Here Thomas is arguing – in very uncharacteristic language – that the Incarnation was “necessary” to allow and empower humanity to be fully moved towards perfect beatitude (i.e., the beatific vision) – No mention at all of sin!

How does all this help us peek into Ignatius´ Incarnational theology? 

After his third encounter with Inquisitorial tribunals, this time at Salamanca (1527), Ignatius was forbidden to preach until he acquired formal theological formation. After attempts and frustrations, seeking to be admitted to the University of Alcalá (“you are too old,” he was told – Ignatius was 35 at the time), he finally arrived, on February 2, 1528, at the University of Paris (Ignatius arrived in Paris the same semester that the future reformer, Jean Calvin, was graduating). 

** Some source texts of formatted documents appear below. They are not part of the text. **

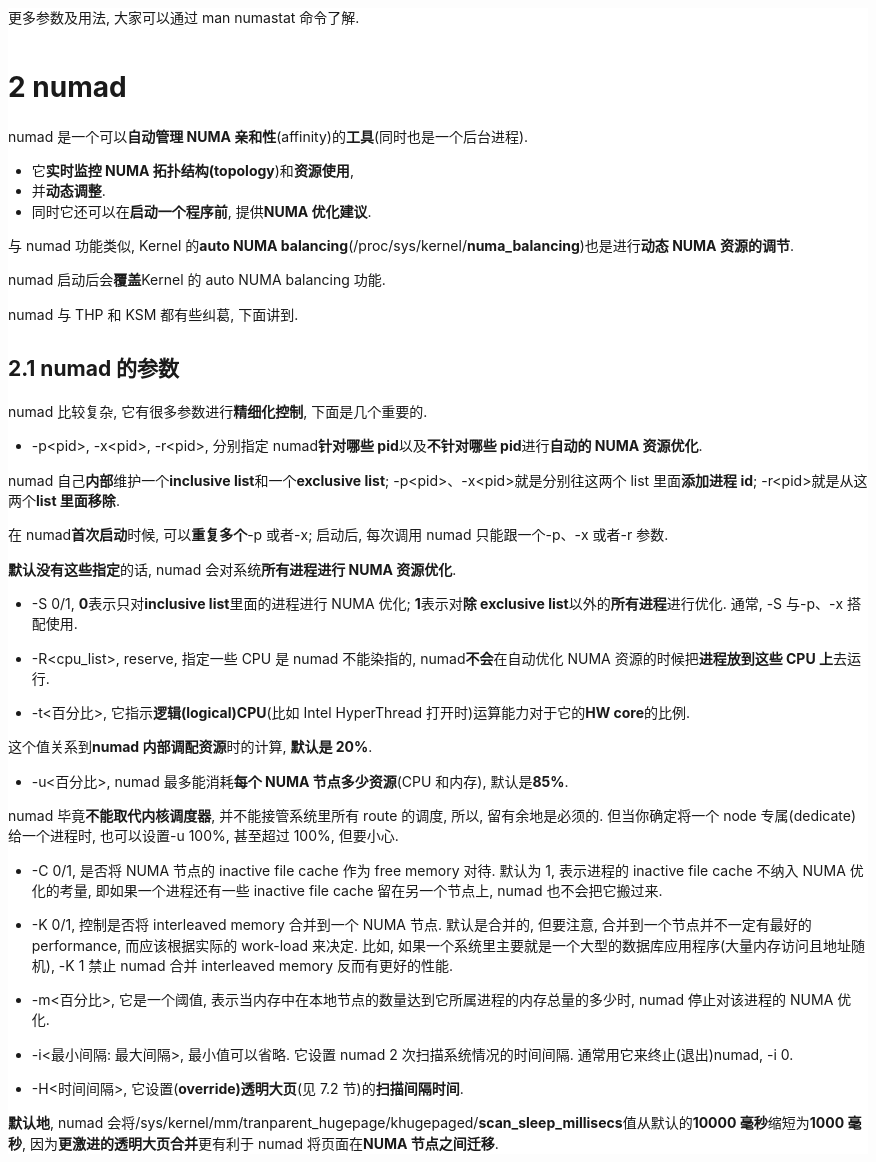 更多参数及用法, 大家可以通过 man numastat 命令了解.

# 2 numad

numad 是一个可以**自动管理 NUMA 亲和性**(affinity)的**工具**(同时也是一个后台进程).

- 它**实时监控 NUMA 拓扑结构(topology**)和**资源使用**,
- 并**动态调整**.
- 同时它还可以在**启动一个程序前**, 提供**NUMA 优化建议**.

与 numad 功能类似, Kernel 的**auto NUMA balancing**(/proc/sys/kernel/**numa\_balancing**)也是进行**动态 NUMA 资源的调节**.

numad 启动后会**覆盖**Kernel 的 auto NUMA balancing 功能.

numad 与 THP 和 KSM 都有些纠葛, 下面讲到.

## 2.1 numad 的参数

numad 比较复杂, 它有很多参数进行**精细化控制**, 下面是几个重要的.

- \-p\<pid\>, \-x\<pid\>, \-r\<pid\>, 分别指定 numad**针对哪些 pid**以及**不针对哪些 pid**进行**自动的 NUMA 资源优化**.

numad 自己**内部**维护一个**inclusive list**和一个**exclusive list**; \-p\<pid\>、\-x\<pid\>就是分别往这两个 list 里面**添加进程 id**; \-r\<pid\>就是从这两个**list 里面移除**.

在 numad**首次启动**时候, 可以**重复多个**\-p 或者\-x; 启动后, 每次调用 numad 只能跟一个\-p、\-x 或者\-r 参数.

**默认没有这些指定**的话, numad 会对系统**所有进程进行 NUMA 资源优化**.

- \-S 0\/1, **0**表示只对**inclusive list**里面的进程进行 NUMA 优化; **1**表示对**除 exclusive list**以外的**所有进程**进行优化. 通常, \-S 与\-p、\-x 搭配使用.

- \-R\<cpu\_list\>, reserve, 指定一些 CPU 是 numad 不能染指的, numad**不会**在自动优化 NUMA 资源的时候把**进程放到这些 CPU 上**去运行.

- \-t\<百分比\>, 它指示**逻辑(logical)CPU**(比如 Intel HyperThread 打开时)运算能力对于它的**HW core**的比例.

这个值关系到**numad 内部调配资源**时的计算, **默认是 20%**.

- \-u\<百分比\>, numad 最多能消耗**每个 NUMA 节点多少资源**(CPU 和内存), 默认是**85%**.

numad 毕竟**不能取代内核调度器**, 并不能接管系统里所有 route 的调度, 所以, 留有余地是必须的. 但当你确定将一个 node 专属(dedicate)给一个进程时, 也可以设置\-u 100%, 甚至超过 100%, 但要小心.

- \-C 0\/1, 是否将 NUMA 节点的 inactive file cache 作为 free memory 对待. 默认为 1, 表示进程的 inactive file cache 不纳入 NUMA 优化的考量, 即如果一个进程还有一些 inactive file cache 留在另一个节点上, numad 也不会把它搬过来.

- \-K 0\/1, 控制是否将 interleaved memory 合并到一个 NUMA 节点. 默认是合并的, 但要注意, 合并到一个节点并不一定有最好的 performance, 而应该根据实际的 work\-load 来决定. 比如, 如果一个系统里主要就是一个大型的数据库应用程序(大量内存访问且地址随机), \-K 1 禁止 numad 合并 interleaved memory 反而有更好的性能.

- \-m\<百分比\>, 它是一个阈值, 表示当内存中在本地节点的数量达到它所属进程的内存总量的多少时, numad 停止对该进程的 NUMA 优化.

- \-i\<最小间隔: 最大间隔\>, 最小值可以省略. 它设置 numad 2 次扫描系统情况的时间间隔. 通常用它来终止(退出)numad, -i 0.

- \-H\<时间间隔\>, 它设置(**override)透明大页**(见 7.2 节)的**扫描间隔时间**.

**默认地**, numad 会将/sys/kernel/mm/tranparent\_hugepage/khugepaged/**scan\_sleep\_millisecs**值从默认的**10000 毫秒**缩短为**1000 毫秒**, 因为**更激进的透明大页合并**更有利于 numad 将页面在**NUMA 节点之间迁移**.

Ignatius begins his theological program at a time when Scotism and Nominalism, which had held sway in the theological faculty since the early 14th century, were on the wane. After the Flemish professor, Peter Crockaert (1465-1514), a committed Nominalist, entered the Dominican Order (1503?) and became a convinced Thomist, the Common Doctor´s “Summae,” for so long suspect of heterodoxy, began rapidly co-opting the attention and adherence of the Parisian masters. During his theological formation at Paris, 1528-1535, Ignatius was surely exposed to the theories and the opinion of the masters of the different schools. 

Hugo Rahner holds that Ignatius´ mystical Christology brings, in happy convergence, both Scotus and Thomas – why not? We have just seen that, after all, both of them seem to converge, somehow, and however tenuously and cautiously, upon the same point: the Incarnation is NOT Plan B in the History of Salvation. Ignatius´ incarnational theology goes beyond the debates of the medieval schools. It is Jesus Christ, the Incarnate Word, the Redeemer of Sin, the center of human existence, that truly matters to him, as borne out by Harvey Egan´s careful analysis. At the beginning of the 1960’s, Gerald McCool,S.J., in his monograph on the Christology of the Principle and Foundation, follows a parallel path. We will explore this more in detail below.

Let us see why the above-discussed, seemingly irrelevant scholarly debate, is crucial for our comprehension of Ignatius’ mystical theology of the Incarnation, To pursue this objective, we must go to the Contemplation on the Incarnation, at the beginning of the Second Week (SE 101-109):

“Here it is how the three divine persons looked at all the plain of the circuit of all the world, full of men, and how, seeing that all were going down to hell, it is determined in their eternity that the Second Person shall become man to save the human race, and so, the fullness of time being come, they sent the St. Gabriel to Our Lady” (SE 102). 

Here we see how Ignatius integrates Scotus with Thomas: the Incarnation, as he says in his “Catechism,” is pre-ordained on account of Creation and fullness of humanity, but, since sin did happen, that fullness of loving self-communication is also redeeming – But this is not our main point here.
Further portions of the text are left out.